=== Record set ===

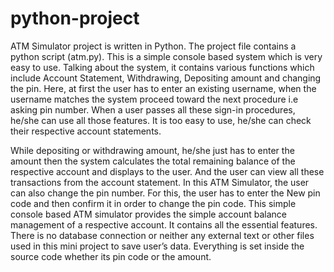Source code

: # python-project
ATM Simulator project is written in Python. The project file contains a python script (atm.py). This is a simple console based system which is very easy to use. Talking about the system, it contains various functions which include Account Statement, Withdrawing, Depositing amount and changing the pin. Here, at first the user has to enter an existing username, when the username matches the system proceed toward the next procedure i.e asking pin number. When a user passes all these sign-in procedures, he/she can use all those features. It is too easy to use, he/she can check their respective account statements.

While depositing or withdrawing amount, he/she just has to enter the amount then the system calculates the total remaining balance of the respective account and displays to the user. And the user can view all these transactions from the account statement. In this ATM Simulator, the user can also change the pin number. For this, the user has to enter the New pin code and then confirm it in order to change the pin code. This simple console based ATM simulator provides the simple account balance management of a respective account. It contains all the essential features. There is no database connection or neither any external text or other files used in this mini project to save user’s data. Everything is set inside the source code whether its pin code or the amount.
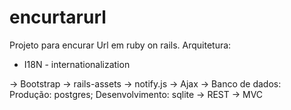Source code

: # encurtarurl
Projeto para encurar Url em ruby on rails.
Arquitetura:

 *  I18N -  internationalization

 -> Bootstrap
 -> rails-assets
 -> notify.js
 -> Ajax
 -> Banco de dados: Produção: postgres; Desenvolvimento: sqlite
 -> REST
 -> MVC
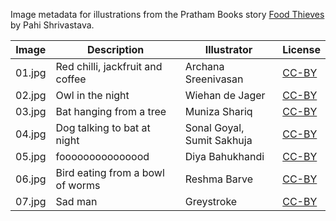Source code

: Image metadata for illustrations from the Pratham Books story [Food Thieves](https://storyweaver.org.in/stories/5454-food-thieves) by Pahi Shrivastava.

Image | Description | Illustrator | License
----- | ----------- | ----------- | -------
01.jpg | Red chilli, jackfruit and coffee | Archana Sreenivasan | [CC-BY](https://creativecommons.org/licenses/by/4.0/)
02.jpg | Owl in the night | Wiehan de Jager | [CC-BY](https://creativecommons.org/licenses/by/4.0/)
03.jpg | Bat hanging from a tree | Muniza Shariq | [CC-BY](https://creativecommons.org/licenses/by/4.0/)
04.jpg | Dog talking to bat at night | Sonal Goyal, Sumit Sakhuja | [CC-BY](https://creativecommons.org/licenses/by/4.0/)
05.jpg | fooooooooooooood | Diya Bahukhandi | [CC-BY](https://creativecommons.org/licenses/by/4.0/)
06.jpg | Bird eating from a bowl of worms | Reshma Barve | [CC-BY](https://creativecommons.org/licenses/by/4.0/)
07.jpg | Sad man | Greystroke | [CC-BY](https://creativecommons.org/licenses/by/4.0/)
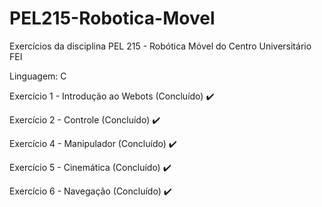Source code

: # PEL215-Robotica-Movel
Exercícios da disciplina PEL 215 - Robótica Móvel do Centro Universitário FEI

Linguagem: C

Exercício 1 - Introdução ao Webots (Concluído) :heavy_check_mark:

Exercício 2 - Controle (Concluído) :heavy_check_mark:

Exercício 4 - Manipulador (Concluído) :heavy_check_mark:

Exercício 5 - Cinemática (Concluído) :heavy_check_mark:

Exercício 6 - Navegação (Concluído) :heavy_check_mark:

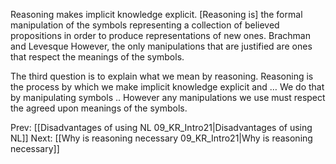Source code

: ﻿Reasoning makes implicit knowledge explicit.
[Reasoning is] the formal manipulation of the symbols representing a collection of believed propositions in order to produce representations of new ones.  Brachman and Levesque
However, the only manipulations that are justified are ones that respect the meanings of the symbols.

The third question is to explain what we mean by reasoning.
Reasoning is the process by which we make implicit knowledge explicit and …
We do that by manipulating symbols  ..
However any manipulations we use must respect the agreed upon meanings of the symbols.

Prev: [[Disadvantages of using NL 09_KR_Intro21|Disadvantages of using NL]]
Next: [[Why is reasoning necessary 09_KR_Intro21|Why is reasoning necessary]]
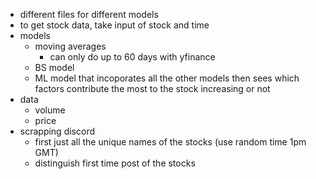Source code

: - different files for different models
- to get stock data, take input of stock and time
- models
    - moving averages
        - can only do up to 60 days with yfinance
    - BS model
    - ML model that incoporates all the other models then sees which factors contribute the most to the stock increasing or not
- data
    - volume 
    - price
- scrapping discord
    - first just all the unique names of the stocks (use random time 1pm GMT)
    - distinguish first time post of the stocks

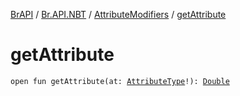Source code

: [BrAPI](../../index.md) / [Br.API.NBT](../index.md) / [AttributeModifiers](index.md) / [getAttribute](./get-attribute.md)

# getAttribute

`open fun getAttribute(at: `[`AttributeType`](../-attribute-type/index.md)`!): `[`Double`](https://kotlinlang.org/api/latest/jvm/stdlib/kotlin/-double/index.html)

===
=== Record set ===

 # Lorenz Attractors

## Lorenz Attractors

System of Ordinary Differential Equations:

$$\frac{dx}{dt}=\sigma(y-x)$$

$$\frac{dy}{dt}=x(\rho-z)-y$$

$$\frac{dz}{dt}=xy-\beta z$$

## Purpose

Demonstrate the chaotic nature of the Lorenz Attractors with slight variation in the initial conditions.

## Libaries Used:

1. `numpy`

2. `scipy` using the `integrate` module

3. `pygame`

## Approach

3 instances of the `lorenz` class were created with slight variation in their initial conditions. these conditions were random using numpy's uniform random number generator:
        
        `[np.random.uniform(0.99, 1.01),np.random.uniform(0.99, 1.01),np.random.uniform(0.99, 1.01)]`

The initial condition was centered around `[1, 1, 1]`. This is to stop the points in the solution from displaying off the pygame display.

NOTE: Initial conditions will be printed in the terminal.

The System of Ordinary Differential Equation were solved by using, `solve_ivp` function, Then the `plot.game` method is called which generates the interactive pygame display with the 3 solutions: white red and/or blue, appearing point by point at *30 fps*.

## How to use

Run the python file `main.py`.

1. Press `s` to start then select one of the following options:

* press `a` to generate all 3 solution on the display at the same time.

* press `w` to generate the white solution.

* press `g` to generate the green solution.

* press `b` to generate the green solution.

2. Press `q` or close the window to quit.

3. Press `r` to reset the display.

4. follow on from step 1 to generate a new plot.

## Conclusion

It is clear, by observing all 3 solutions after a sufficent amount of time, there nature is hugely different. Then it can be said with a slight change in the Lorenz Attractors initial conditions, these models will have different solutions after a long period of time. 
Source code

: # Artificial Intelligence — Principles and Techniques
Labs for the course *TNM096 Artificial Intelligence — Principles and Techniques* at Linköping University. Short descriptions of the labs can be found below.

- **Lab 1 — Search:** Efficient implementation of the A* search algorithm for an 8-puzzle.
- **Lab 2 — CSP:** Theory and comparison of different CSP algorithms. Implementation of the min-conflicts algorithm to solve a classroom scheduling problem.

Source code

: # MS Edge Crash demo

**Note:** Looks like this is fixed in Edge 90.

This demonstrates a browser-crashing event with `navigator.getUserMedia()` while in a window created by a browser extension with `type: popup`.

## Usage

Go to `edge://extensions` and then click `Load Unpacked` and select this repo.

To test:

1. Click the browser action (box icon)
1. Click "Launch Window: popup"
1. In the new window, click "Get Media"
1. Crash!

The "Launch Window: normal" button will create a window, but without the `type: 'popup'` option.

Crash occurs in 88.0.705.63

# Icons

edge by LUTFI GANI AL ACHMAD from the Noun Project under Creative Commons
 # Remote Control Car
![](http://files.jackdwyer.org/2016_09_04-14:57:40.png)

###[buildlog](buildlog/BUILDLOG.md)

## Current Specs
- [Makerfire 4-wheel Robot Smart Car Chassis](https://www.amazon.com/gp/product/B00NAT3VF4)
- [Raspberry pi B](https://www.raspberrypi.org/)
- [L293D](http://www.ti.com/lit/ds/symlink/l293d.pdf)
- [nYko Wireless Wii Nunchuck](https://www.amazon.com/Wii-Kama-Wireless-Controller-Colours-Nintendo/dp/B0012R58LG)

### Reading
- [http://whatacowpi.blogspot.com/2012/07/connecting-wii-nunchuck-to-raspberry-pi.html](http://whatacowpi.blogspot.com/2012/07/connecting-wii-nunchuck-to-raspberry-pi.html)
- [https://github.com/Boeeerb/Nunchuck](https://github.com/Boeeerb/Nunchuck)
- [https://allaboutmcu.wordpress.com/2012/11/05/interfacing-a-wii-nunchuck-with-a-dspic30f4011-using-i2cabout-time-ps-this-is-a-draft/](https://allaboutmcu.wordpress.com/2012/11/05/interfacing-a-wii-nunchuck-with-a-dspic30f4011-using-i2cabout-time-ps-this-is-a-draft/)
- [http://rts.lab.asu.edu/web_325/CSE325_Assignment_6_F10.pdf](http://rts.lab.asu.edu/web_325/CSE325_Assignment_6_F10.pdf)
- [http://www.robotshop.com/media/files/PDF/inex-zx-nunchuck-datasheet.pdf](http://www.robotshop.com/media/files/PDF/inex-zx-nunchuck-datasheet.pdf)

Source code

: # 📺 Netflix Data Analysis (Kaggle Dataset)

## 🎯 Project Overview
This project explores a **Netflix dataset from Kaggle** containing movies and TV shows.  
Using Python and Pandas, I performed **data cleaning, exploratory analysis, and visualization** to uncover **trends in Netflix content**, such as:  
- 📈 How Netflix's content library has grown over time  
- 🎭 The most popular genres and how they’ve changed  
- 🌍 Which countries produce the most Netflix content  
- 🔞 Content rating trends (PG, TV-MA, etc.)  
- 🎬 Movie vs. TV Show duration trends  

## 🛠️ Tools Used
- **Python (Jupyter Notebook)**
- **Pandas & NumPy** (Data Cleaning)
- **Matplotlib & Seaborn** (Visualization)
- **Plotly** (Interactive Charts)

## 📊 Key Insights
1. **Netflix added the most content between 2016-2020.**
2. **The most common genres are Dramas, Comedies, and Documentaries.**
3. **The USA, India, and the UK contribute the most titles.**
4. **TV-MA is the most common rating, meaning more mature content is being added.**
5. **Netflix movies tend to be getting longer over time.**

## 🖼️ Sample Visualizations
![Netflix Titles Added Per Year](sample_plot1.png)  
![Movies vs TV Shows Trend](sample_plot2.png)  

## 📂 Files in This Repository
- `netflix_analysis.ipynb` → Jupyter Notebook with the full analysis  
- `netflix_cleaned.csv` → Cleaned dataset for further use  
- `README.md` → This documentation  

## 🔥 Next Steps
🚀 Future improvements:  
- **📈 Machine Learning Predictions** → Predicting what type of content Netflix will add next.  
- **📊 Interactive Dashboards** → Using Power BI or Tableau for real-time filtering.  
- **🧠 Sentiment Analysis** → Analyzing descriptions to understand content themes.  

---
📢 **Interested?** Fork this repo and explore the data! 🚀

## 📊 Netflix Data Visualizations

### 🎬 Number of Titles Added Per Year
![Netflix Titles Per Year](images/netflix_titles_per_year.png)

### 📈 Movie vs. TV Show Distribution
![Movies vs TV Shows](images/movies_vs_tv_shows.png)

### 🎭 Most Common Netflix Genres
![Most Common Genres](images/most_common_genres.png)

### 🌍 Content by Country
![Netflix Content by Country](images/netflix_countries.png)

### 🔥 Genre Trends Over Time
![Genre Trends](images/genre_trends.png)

===
=== Record set ===

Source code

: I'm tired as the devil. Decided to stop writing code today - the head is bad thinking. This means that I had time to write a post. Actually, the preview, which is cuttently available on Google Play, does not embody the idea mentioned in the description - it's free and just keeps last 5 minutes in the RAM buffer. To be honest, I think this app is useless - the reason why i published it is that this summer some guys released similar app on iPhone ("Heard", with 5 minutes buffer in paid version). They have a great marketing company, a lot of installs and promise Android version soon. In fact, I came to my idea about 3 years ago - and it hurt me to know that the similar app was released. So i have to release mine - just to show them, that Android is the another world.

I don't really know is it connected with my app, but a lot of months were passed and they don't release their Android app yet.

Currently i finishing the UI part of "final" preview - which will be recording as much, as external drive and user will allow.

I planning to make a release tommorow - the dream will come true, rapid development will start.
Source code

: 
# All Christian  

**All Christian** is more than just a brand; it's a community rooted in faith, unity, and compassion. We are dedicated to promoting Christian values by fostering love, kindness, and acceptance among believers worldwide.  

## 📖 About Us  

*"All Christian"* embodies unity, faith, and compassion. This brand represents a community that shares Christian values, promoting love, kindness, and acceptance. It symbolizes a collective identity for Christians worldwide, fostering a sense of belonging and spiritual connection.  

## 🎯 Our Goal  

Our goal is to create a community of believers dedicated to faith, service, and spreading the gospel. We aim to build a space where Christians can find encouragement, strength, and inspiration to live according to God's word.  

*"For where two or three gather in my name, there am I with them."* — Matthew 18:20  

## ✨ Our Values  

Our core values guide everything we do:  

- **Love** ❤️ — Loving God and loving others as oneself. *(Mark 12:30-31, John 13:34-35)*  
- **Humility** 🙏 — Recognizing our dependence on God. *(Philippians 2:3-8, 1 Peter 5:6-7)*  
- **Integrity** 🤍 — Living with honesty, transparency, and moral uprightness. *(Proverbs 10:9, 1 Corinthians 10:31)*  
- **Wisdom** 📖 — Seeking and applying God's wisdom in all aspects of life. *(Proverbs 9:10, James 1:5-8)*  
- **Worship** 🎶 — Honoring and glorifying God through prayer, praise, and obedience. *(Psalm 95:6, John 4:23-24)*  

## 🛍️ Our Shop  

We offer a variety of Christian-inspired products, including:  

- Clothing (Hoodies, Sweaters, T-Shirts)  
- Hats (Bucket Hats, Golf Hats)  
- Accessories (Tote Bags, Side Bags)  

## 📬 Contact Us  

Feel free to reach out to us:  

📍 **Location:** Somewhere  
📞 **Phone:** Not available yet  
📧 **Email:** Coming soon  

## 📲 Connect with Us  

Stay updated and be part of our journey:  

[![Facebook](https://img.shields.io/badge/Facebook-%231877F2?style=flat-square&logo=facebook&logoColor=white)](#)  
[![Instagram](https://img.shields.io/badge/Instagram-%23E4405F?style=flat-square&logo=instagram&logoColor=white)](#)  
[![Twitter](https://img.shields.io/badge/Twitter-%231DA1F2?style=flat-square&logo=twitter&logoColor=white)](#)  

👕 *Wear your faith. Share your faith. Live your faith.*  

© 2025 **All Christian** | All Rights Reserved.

===

## What the task asks
In the records above, find each line with the string "Principles" and list it.

## Response box
: # Artificial Intelligence — Principles and Techniques
Labs for the course *TNM096 Artificial Intelligence — Principles and Techniques* at Linköping University. Short descriptions of the labs can be found below.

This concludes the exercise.